Flight Free

Quantifying personal CO2 emissions with Google Timeline and other thoughts
climate
Published

March 18, 2023


>>> Dashboard to analyse your own Google Timeline data <<<


A few weeks ago I came across this image and found the relative impact of flying versus avoiding meat striking. I’ve followed a vegan diet for the past 5 years, and try my best to take the train when travelling across europe, so I have some awareness of my personal emissions. I think sometimes it’s easy for these numbers to get lost in the wider conversation about climate change.

This image got me thinking about trying to work out how much of my own transport emissions were coming from flights, and how that stacks up against the average person.

Being a lazy programmer at heart, I decided to try and use Google Timeline to gather data on my past flights, rather than manually recording my flights from the past n years.

Google Timeline tracks your phone location, storing start and end locations for journeys between any two locations. Based on this, it estimates your method of transport with a confidence score (presumably using a machine learning model) and also calculates the distance.

When we know the distance and method of transport of a journey, we can apply some emissions factors to calculate the grams of CO2 equivalent produced for that journey. For our purposes, I used figures sourced by Oliver Corradi in his general post about climate change1.

If you have Google Timeline enabled in the Google Maps app, you can download your data from Google Takeout. I decided to create a dashboard to visualize my own data, and make it available so that others can do the same: https://transport-co2-emissions.streamlit.app/

My transport emissions were highest in 2017, where I took 13 flights, totalling around 25,000km. This puts my total transport emissions at more than 3x the UK and almost 2x the US average. In this year flying was responsible for 75% of my transport emissions.

Looking at the breakdown of individual flights, all of them are short to medium haul in the last few years, with the furthest flight being from the UK to Egypt.

Although my flight emissions were higher than the UK average, this still puts me below the 1% of the world’s most frequent flyers, who travel around 56,000km per year on average2. This group are responsible for 50% of global aviation emissions, which shows the highly non-uniform distribution of flying in the world population.

Flying contributes 2.5% of total global carbon emissions - which is smaller than other sectors such as animal livestock (5.8%) and road transport (11.9%)3 - but the difference is that the impact is being caused by a smaller subset of the population. In wealthy subsets of the population, this generally means that flying will take up a larger proportion of an individual’s total emissions.

Worryingly, the path towards decarbonization for aviation seems highly flawed. In the UK at least, the government seem to be mainly relying on a combination of sustainable aviation fuels (SAFs) and carbon offsets to reach net zero for aviation4.

Just weeks ago the Royal Society published a report5 into the viability of SAFs in covering the current level of flying in the UK aviation industry, with two main conclusions:

  1. To use biofuels, half of all agricultural land in UK would need to be repurposed
  2. To use hydrogen, double the current renewable energy production level would be needed

Decarbonization of aviation becomes even more challenging when you consider the increased demand on the electricity grid from personal vehicle and home heating electrification, which in the UK is projected to contribute to a 15% increase in demand by 2035. This is on top of other increases in demand on the electricity grid driven by the pursuit of growth in other sectors of the economy.
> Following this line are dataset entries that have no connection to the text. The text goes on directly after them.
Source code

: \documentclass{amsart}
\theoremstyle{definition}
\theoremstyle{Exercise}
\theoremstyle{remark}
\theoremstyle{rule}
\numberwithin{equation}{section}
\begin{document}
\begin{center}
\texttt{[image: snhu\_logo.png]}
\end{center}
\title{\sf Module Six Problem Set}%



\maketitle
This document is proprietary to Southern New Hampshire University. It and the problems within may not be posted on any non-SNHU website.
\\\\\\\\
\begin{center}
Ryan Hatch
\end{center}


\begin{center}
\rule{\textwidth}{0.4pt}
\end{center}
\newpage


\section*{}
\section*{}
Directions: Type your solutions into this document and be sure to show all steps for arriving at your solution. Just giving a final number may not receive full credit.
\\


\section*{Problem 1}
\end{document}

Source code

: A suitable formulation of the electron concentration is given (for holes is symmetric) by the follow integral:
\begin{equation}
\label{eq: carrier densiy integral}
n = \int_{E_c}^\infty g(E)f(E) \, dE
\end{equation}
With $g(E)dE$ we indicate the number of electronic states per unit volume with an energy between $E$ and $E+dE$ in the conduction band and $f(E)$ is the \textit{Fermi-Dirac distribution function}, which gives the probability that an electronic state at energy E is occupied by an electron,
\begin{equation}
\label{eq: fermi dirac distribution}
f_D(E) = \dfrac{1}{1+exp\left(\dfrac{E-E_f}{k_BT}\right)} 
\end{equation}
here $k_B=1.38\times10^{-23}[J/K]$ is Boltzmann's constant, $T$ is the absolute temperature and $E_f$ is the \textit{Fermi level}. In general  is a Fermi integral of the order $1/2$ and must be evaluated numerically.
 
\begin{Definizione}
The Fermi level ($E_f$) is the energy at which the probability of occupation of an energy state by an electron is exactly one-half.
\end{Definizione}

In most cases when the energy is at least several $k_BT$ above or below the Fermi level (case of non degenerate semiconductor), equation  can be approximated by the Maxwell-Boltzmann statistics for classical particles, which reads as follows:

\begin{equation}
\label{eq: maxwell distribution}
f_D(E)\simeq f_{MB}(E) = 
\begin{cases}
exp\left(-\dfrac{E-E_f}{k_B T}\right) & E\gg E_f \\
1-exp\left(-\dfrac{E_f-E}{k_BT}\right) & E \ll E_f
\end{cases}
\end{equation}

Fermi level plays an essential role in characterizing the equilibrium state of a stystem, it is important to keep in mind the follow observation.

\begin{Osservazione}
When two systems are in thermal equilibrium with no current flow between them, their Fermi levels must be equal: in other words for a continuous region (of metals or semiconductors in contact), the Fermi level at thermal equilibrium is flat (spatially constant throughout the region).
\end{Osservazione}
Carbon offsets have their own fundamental problems - it has been shown that “more than 90% of carbon offsets by [the] biggest certifier are worthless”6

Based on these factors it seems unrealistic to expect that the aviation industry can continue to grow at its current rate, and become net zero by 2050.

Individual action - ie. choosing not to fly - feels important in the context of aviation, in an industry that seems unwilling to embrace the reality of the climate crisis. Whilst I think we desperately need huge changes to our public institutions, the engagement and careful thought that comes with individual lifestyle changes feels important to me as part of building greater consciousness of change. I think Rebecca Solnit captures this best:

Individual choices do add up […]. That vegan options are available at a lot of fast-food chains is because enough consumers have created a profitable market for them. We do influence others through our visible choices. Ideas spread, values spread, habits spread; we are social animals and both good and bad behaviors are contagious.7

Reflecting on these ideas, I think there is a more general point here about when “enough is enough”. Personally, I’ve flown to many interesting places around the world already. Will it really make much of a difference to my life flying to one more, when weighed against the costs to everyone currently living, as well as future generations?

I’ve decided to take Flight Free UK’s challenge of a flight free year for 2023. Making this decision clearly isn’t possible for people who absolutely have to fly for work, or those who need to visit close family who live in far away countries. I fully recognize the priviledge I have to be able to make this descision. Even so, I hope some of you might relate to my feelings, and consider going flight free for 2023 too.